Modlitwa w intencji rolników dotkniętych powodzią Roman Koszowski/ Agencja GN To zdjęcie wykonano w czerwcu br. w okolicach Sandomierza.

W uroczystościach odpustowych w 133. rocznicę objawień maryjnych, połączonych z dożynkami archidiecezjalnymi, wzięło udział kilkanaście tysięcy osób.

"Oni nie przyniosą snopów dożynkowych, bo żniw w tym roku nie mieli.

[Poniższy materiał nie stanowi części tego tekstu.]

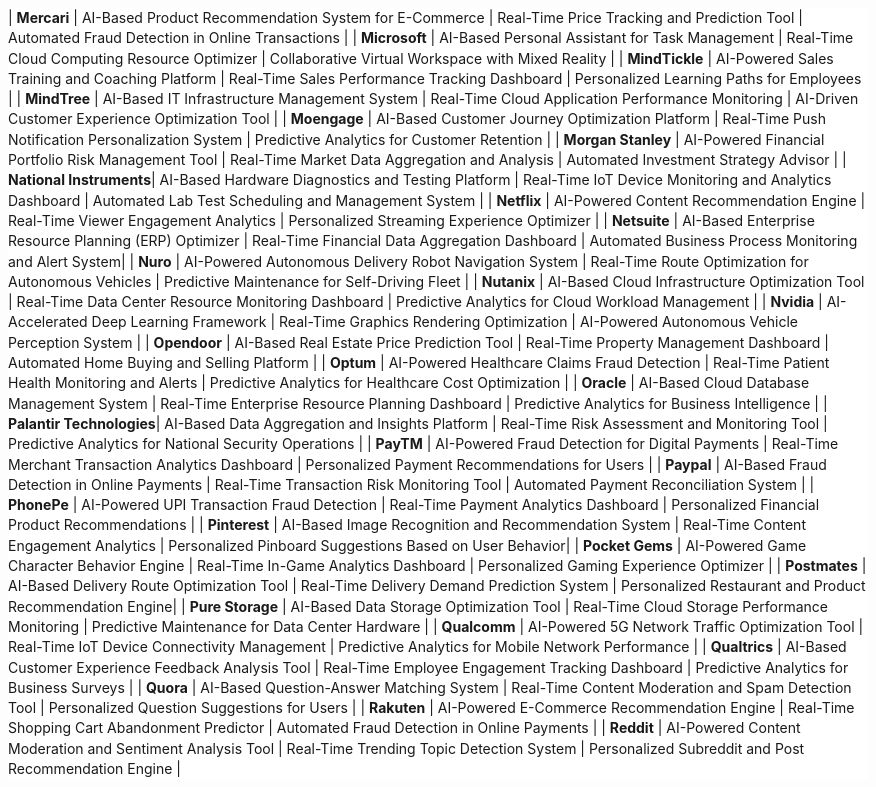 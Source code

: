 | **Mercari**             | AI-Based Product Recommendation System for E-Commerce            | Real-Time Price Tracking and Prediction Tool                | Automated Fraud Detection in Online Transactions      |
| **Microsoft**           | AI-Based Personal Assistant for Task Management                  | Real-Time Cloud Computing Resource Optimizer                | Collaborative Virtual Workspace with Mixed Reality    |
| **MindTickle**          | AI-Powered Sales Training and Coaching Platform                  | Real-Time Sales Performance Tracking Dashboard              | Personalized Learning Paths for Employees             |
| **MindTree**            | AI-Based IT Infrastructure Management System                     | Real-Time Cloud Application Performance Monitoring          | AI-Driven Customer Experience Optimization Tool       |
| **Moengage**            | AI-Based Customer Journey Optimization Platform                  | Real-Time Push Notification Personalization System          | Predictive Analytics for Customer Retention           |
| **Morgan Stanley**      | AI-Powered Financial Portfolio Risk Management Tool               | Real-Time Market Data Aggregation and Analysis              | Automated Investment Strategy Advisor                 |
| **National Instruments**| AI-Based Hardware Diagnostics and Testing Platform               | Real-Time IoT Device Monitoring and Analytics Dashboard     | Automated Lab Test Scheduling and Management System   |
| **Netflix**             | AI-Powered Content Recommendation Engine                         | Real-Time Viewer Engagement Analytics                       | Personalized Streaming Experience Optimizer           |
| **Netsuite**            | AI-Based Enterprise Resource Planning (ERP) Optimizer            | Real-Time Financial Data Aggregation Dashboard              | Automated Business Process Monitoring and Alert System|
| **Nuro**                | AI-Powered Autonomous Delivery Robot Navigation System           | Real-Time Route Optimization for Autonomous Vehicles        | Predictive Maintenance for Self-Driving Fleet         |
| **Nutanix**             | AI-Based Cloud Infrastructure Optimization Tool                  | Real-Time Data Center Resource Monitoring Dashboard         | Predictive Analytics for Cloud Workload Management    |
| **Nvidia**              | AI-Accelerated Deep Learning Framework                           | Real-Time Graphics Rendering Optimization                   | AI-Powered Autonomous Vehicle Perception System       |
| **Opendoor**            | AI-Based Real Estate Price Prediction Tool                       | Real-Time Property Management Dashboard                     | Automated Home Buying and Selling Platform            |
| **Optum**               | AI-Powered Healthcare Claims Fraud Detection                     | Real-Time Patient Health Monitoring and Alerts              | Predictive Analytics for Healthcare Cost Optimization |
| **Oracle**              | AI-Based Cloud Database Management System                        | Real-Time Enterprise Resource Planning Dashboard            | Predictive Analytics for Business Intelligence        |
| **Palantir Technologies**| AI-Based Data Aggregation and Insights Platform                 | Real-Time Risk Assessment and Monitoring Tool               | Predictive Analytics for National Security Operations |
| **PayTM**               | AI-Powered Fraud Detection for Digital Payments                  | Real-Time Merchant Transaction Analytics Dashboard          | Personalized Payment Recommendations for Users        |
| **Paypal**              | AI-Based Fraud Detection in Online Payments                      | Real-Time Transaction Risk Monitoring Tool                  | Automated Payment Reconciliation System               |
| **PhonePe**             | AI-Powered UPI Transaction Fraud Detection                       | Real-Time Payment Analytics Dashboard                       | Personalized Financial Product Recommendations        |
| **Pinterest**           | AI-Based Image Recognition and Recommendation System             | Real-Time Content Engagement Analytics                      | Personalized Pinboard Suggestions Based on User Behavior|
| **Pocket Gems**         | AI-Powered Game Character Behavior Engine                        | Real-Time In-Game Analytics Dashboard                       | Personalized Gaming Experience Optimizer              |
| **Postmates**           | AI-Based Delivery Route Optimization Tool                        | Real-Time Delivery Demand Prediction System                 | Personalized Restaurant and Product Recommendation Engine|
| **Pure Storage**        | AI-Based Data Storage Optimization Tool                          | Real-Time Cloud Storage Performance Monitoring              | Predictive Maintenance for Data Center Hardware       |
| **Qualcomm**            | AI-Powered 5G Network Traffic Optimization Tool                  | Real-Time IoT Device Connectivity Management                | Predictive Analytics for Mobile Network Performance   |
| **Qualtrics**           | AI-Based Customer Experience Feedback Analysis Tool              | Real-Time Employee Engagement Tracking Dashboard            | Predictive Analytics for Business Surveys             |
| **Quora**               | AI-Based Question-Answer Matching System                         | Real-Time Content Moderation and Spam Detection Tool        | Personalized Question Suggestions for Users           |
| **Rakuten**             | AI-Powered E-Commerce Recommendation Engine                      | Real-Time Shopping Cart Abandonment Predictor               | Automated Fraud Detection in Online Payments          |
| **Reddit**              | AI-Powered Content Moderation and Sentiment Analysis Tool        | Real-Time Trending Topic Detection System                   | Personalized Subreddit and Post Recommendation Engine | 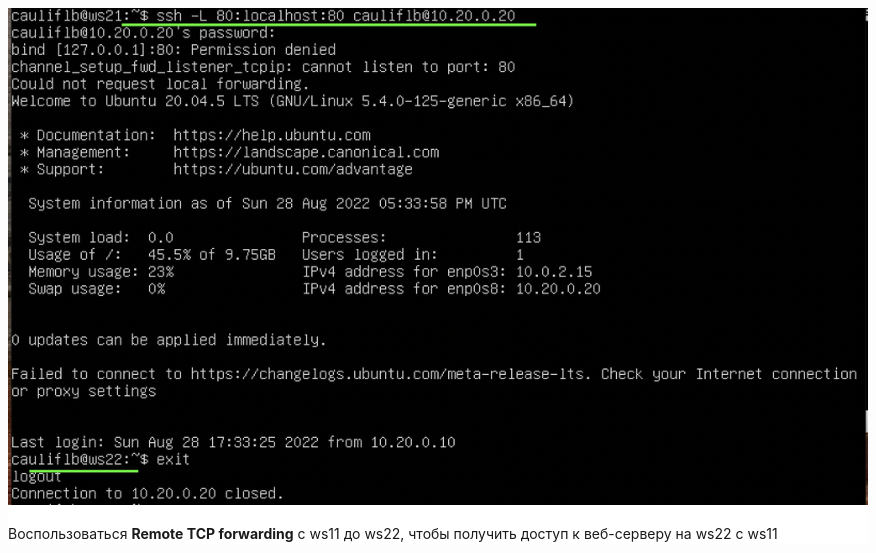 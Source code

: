 ![linux_d02](img/8.3.1.png)

Воспользоваться **Remote TCP forwarding** c ws11 до ws22, чтобы получить доступ к веб-серверу на ws22 с ws11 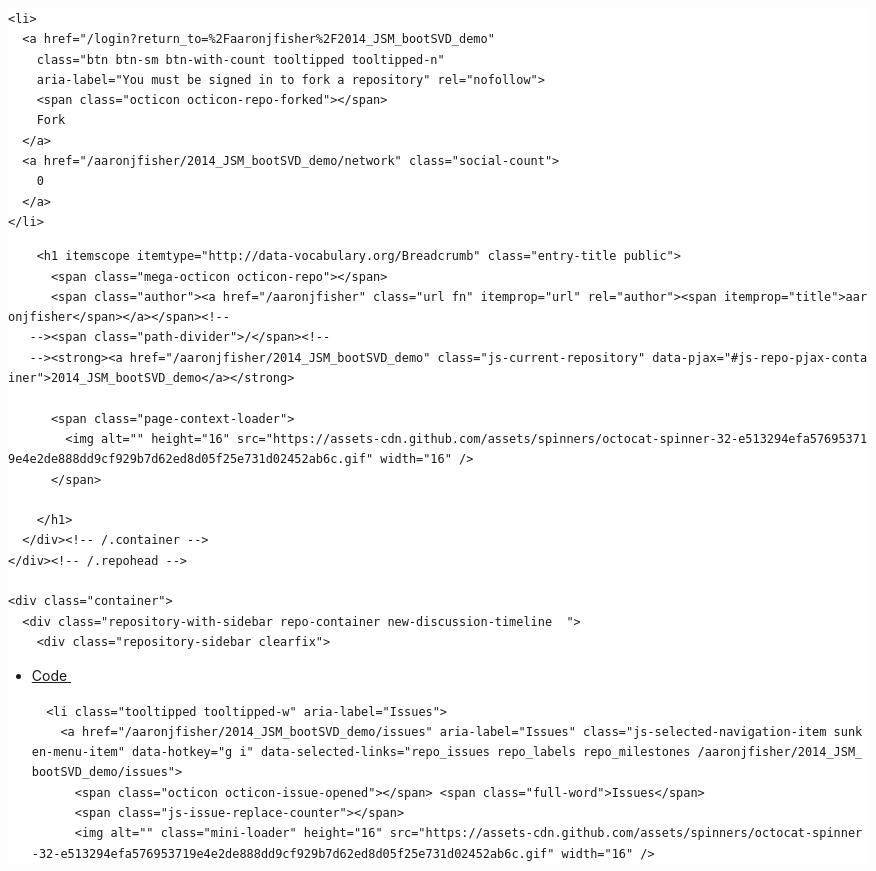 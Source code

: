   </li>

    <li>
      <a href="/login?return_to=%2Faaronjfisher%2F2014_JSM_bootSVD_demo"
        class="btn btn-sm btn-with-count tooltipped tooltipped-n"
        aria-label="You must be signed in to fork a repository" rel="nofollow">
        <span class="octicon octicon-repo-forked"></span>
        Fork
      </a>
      <a href="/aaronjfisher/2014_JSM_bootSVD_demo/network" class="social-count">
        0
      </a>
    </li>
</ul>

        <h1 itemscope itemtype="http://data-vocabulary.org/Breadcrumb" class="entry-title public">
          <span class="mega-octicon octicon-repo"></span>
          <span class="author"><a href="/aaronjfisher" class="url fn" itemprop="url" rel="author"><span itemprop="title">aaronjfisher</span></a></span><!--
       --><span class="path-divider">/</span><!--
       --><strong><a href="/aaronjfisher/2014_JSM_bootSVD_demo" class="js-current-repository" data-pjax="#js-repo-pjax-container">2014_JSM_bootSVD_demo</a></strong>

          <span class="page-context-loader">
            <img alt="" height="16" src="https://assets-cdn.github.com/assets/spinners/octocat-spinner-32-e513294efa576953719e4e2de888dd9cf929b7d62ed8d05f25e731d02452ab6c.gif" width="16" />
          </span>

        </h1>
      </div><!-- /.container -->
    </div><!-- /.repohead -->

    <div class="container">
      <div class="repository-with-sidebar repo-container new-discussion-timeline  ">
        <div class="repository-sidebar clearfix">
            
<nav class="sunken-menu repo-nav js-repo-nav js-sidenav-container-pjax js-octicon-loaders"
     role="navigation"
     data-pjax="#js-repo-pjax-container"
     data-issue-count-url="/aaronjfisher/2014_JSM_bootSVD_demo/issues/counts">
  <ul class="sunken-menu-group">
    <li class="tooltipped tooltipped-w" aria-label="Code">
      <a href="/aaronjfisher/2014_JSM_bootSVD_demo" aria-label="Code" class="selected js-selected-navigation-item sunken-menu-item" data-hotkey="g c" data-selected-links="repo_source repo_downloads repo_commits repo_releases repo_tags repo_branches /aaronjfisher/2014_JSM_bootSVD_demo">
        <span class="octicon octicon-code"></span> <span class="full-word">Code</span>
        <img alt="" class="mini-loader" height="16" src="https://assets-cdn.github.com/assets/spinners/octocat-spinner-32-e513294efa576953719e4e2de888dd9cf929b7d62ed8d05f25e731d02452ab6c.gif" width="16" />
</a>    </li>

      <li class="tooltipped tooltipped-w" aria-label="Issues">
        <a href="/aaronjfisher/2014_JSM_bootSVD_demo/issues" aria-label="Issues" class="js-selected-navigation-item sunken-menu-item" data-hotkey="g i" data-selected-links="repo_issues repo_labels repo_milestones /aaronjfisher/2014_JSM_bootSVD_demo/issues">
          <span class="octicon octicon-issue-opened"></span> <span class="full-word">Issues</span>
          <span class="js-issue-replace-counter"></span>
          <img alt="" class="mini-loader" height="16" src="https://assets-cdn.github.com/assets/spinners/octocat-spinner-32-e513294efa576953719e4e2de888dd9cf929b7d62ed8d05f25e731d02452ab6c.gif" width="16" />
</a>      </li>
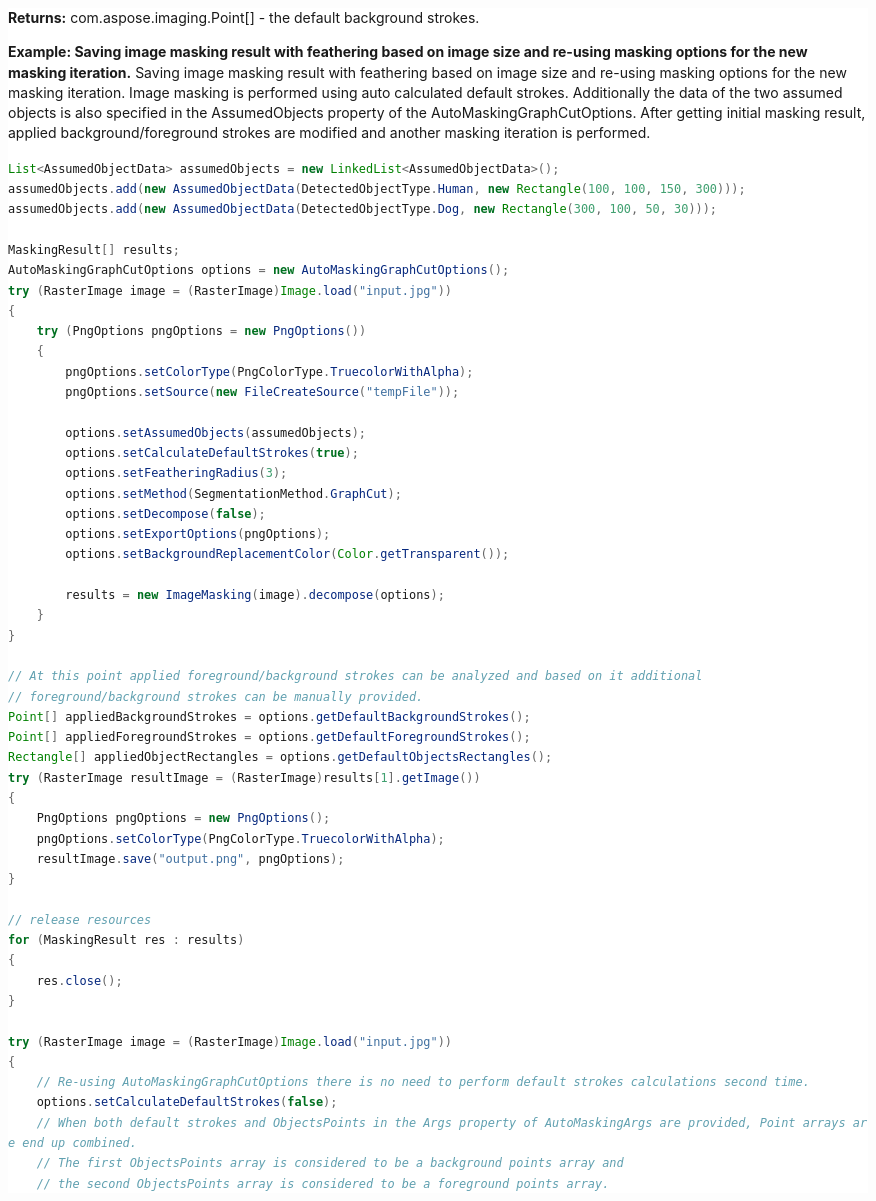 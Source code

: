 **Returns:**
com.aspose.imaging.Point[] - the default background strokes.

**Example: Saving image masking result with feathering based on image size and re-using masking options for the new masking iteration.**
Saving image masking result with feathering based on image size and re-using masking options for the new masking iteration. Image masking is performed using auto calculated default strokes. Additionally the data of the two assumed objects is also specified in the AssumedObjects property of the AutoMaskingGraphCutOptions. After getting initial masking result, applied background/foreground strokes are modified and another masking iteration is performed.
``` java
List<AssumedObjectData> assumedObjects = new LinkedList<AssumedObjectData>();
assumedObjects.add(new AssumedObjectData(DetectedObjectType.Human, new Rectangle(100, 100, 150, 300)));
assumedObjects.add(new AssumedObjectData(DetectedObjectType.Dog, new Rectangle(300, 100, 50, 30)));

MaskingResult[] results;
AutoMaskingGraphCutOptions options = new AutoMaskingGraphCutOptions();
try (RasterImage image = (RasterImage)Image.load("input.jpg"))
{
    try (PngOptions pngOptions = new PngOptions())
    {
        pngOptions.setColorType(PngColorType.TruecolorWithAlpha);
        pngOptions.setSource(new FileCreateSource("tempFile"));

        options.setAssumedObjects(assumedObjects);
        options.setCalculateDefaultStrokes(true);
        options.setFeatheringRadius(3);
        options.setMethod(SegmentationMethod.GraphCut);
        options.setDecompose(false);
        options.setExportOptions(pngOptions);
        options.setBackgroundReplacementColor(Color.getTransparent());

        results = new ImageMasking(image).decompose(options);
    }
}

// At this point applied foreground/background strokes can be analyzed and based on it additional
// foreground/background strokes can be manually provided.
Point[] appliedBackgroundStrokes = options.getDefaultBackgroundStrokes();
Point[] appliedForegroundStrokes = options.getDefaultForegroundStrokes();
Rectangle[] appliedObjectRectangles = options.getDefaultObjectsRectangles();
try (RasterImage resultImage = (RasterImage)results[1].getImage())
{
    PngOptions pngOptions = new PngOptions();
    pngOptions.setColorType(PngColorType.TruecolorWithAlpha);
    resultImage.save("output.png", pngOptions);
}

// release resources
for (MaskingResult res : results)
{
    res.close();
}

try (RasterImage image = (RasterImage)Image.load("input.jpg"))
{
    // Re-using AutoMaskingGraphCutOptions there is no need to perform default strokes calculations second time.
    options.setCalculateDefaultStrokes(false);
    // When both default strokes and ObjectsPoints in the Args property of AutoMaskingArgs are provided, Point arrays are end up combined.
    // The first ObjectsPoints array is considered to be a background points array and
    // the second ObjectsPoints array is considered to be a foreground points array.
``` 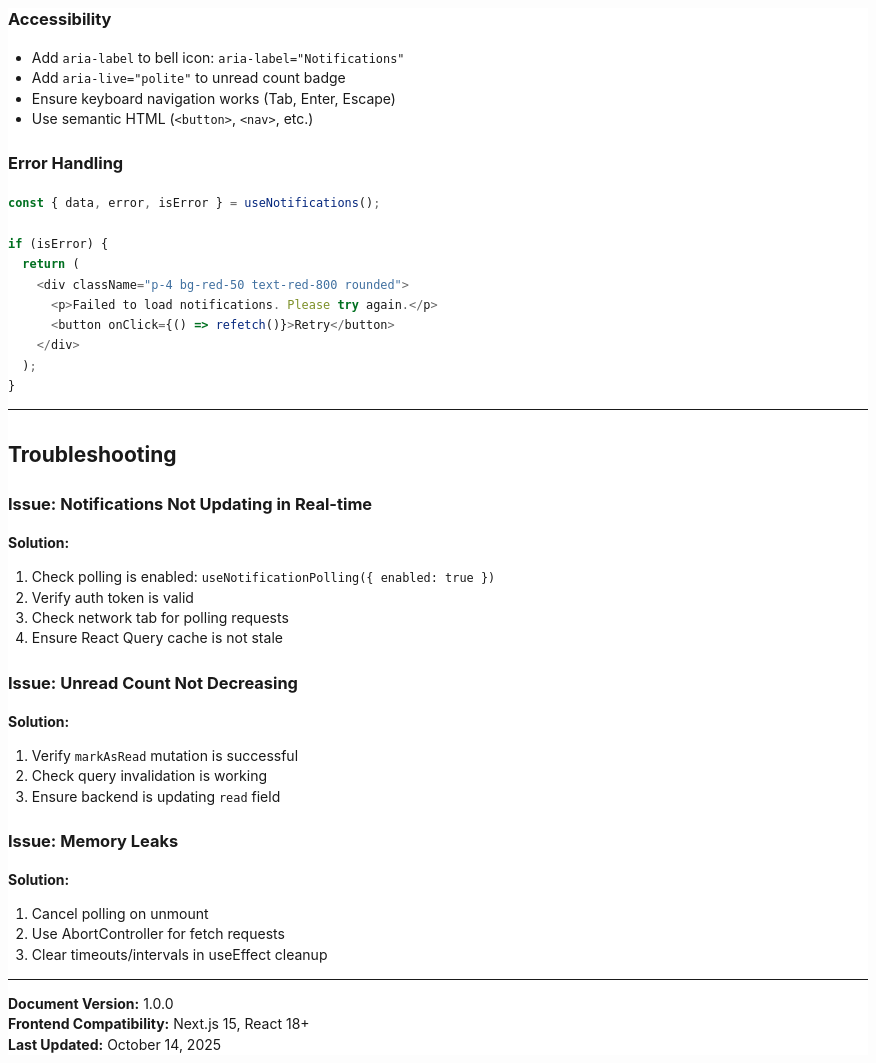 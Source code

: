 ### Accessibility

- Add `aria-label` to bell icon: `aria-label="Notifications"`
- Add `aria-live="polite"` to unread count badge
- Ensure keyboard navigation works (Tab, Enter, Escape)
- Use semantic HTML (`<button>`, `<nav>`, etc.)

### Error Handling

```typescript
const { data, error, isError } = useNotifications();

if (isError) {
  return (
    <div className="p-4 bg-red-50 text-red-800 rounded">
      <p>Failed to load notifications. Please try again.</p>
      <button onClick={() => refetch()}>Retry</button>
    </div>
  );
}
```

---

## Troubleshooting

### Issue: Notifications Not Updating in Real-time

**Solution:**
1. Check polling is enabled: `useNotificationPolling({ enabled: true })`
2. Verify auth token is valid
3. Check network tab for polling requests
4. Ensure React Query cache is not stale

### Issue: Unread Count Not Decreasing

**Solution:**
1. Verify `markAsRead` mutation is successful
2. Check query invalidation is working
3. Ensure backend is updating `read` field

### Issue: Memory Leaks

**Solution:**
1. Cancel polling on unmount
2. Use AbortController for fetch requests
3. Clear timeouts/intervals in useEffect cleanup

---

**Document Version:** 1.0.0  
**Frontend Compatibility:** Next.js 15, React 18+  
**Last Updated:** October 14, 2025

Potrzebują naszej modlitwy i wsparcia" - podkreślił abp Ziemba.

Mszę celebrował metropolita mińsko-mohylewski arcybiskup Tadeusz Kondrusiewicz, który podziękował pielgrzymom za okazywaną religijność. "Jak pięknie widzieć tak wielu ludzi - tych, którzy są rozmodleni, tych, którzy zachowali tą tradycyjną wiarę. Kiedy wyszliśmy z kościoła przed obrazem Matki Bożej, ludzie klękali. Gdzie w świecie można zobaczyć taki widok?" - pytał wyraźnie wzruszony metropolita. Dodał, że Polska i Białoruś są pod tym względem podobne.

W homilii arcybiskup Kondrusiewicz przypominał rolę objawień Najświętszej Marii Panny w życiu chrześcijan. Wspominał prześladowania religijne w czasach komunizmu i mówił o wyzwaniach we współczesnym, wolnym świecie.

"Dzisiaj trzeba zrobić rachunek sumienia, jakimi chrześcijanami jesteśmy. Tymi papierkowymi, których łączy z chrześcijaństwem tylko metryka chrztu? Tymi, którzy wyznajemy swoją wiarę tylko w kościele, czy również tymi, którzy za progiem kościoła jesteśmy świadkami chrześcijaństwa?" - pytał.

Arcybiskup Kondrusiewicz nawiązał do konfliktu wokół krzyża przy Pałacu Prezydenckim w Warszawie. Jego zdaniem protestujący przeciwko krzyżowi to w większości osoby ochrzczone i wierzące. "Ale czy to jest to chrześcijaństwo, które nam jest dzisiaj potrzebne? Czy to jest to chrześcijaństwo, które prowadzi do życia wiecznego, do tego porządku tutaj na ziemi?" - mówił.

Po mszy świętej poświęcono tegoroczne plony.

Gietrzwałd, zwany polskim Lourdes, jest jedynym w Polsce miejscem kultu objawień maryjnych zatwierdzonym przez Kościół. Rocznie tutejsze sanktuarium odwiedza blisko milion pielgrzymów i turystów. Stał się sławny dzięki Objawieniom Matki Bożej, które miały miejsce dziewiętnaście lat po Lourdes i trwały od 27 czerwca do 16 września 1877 roku.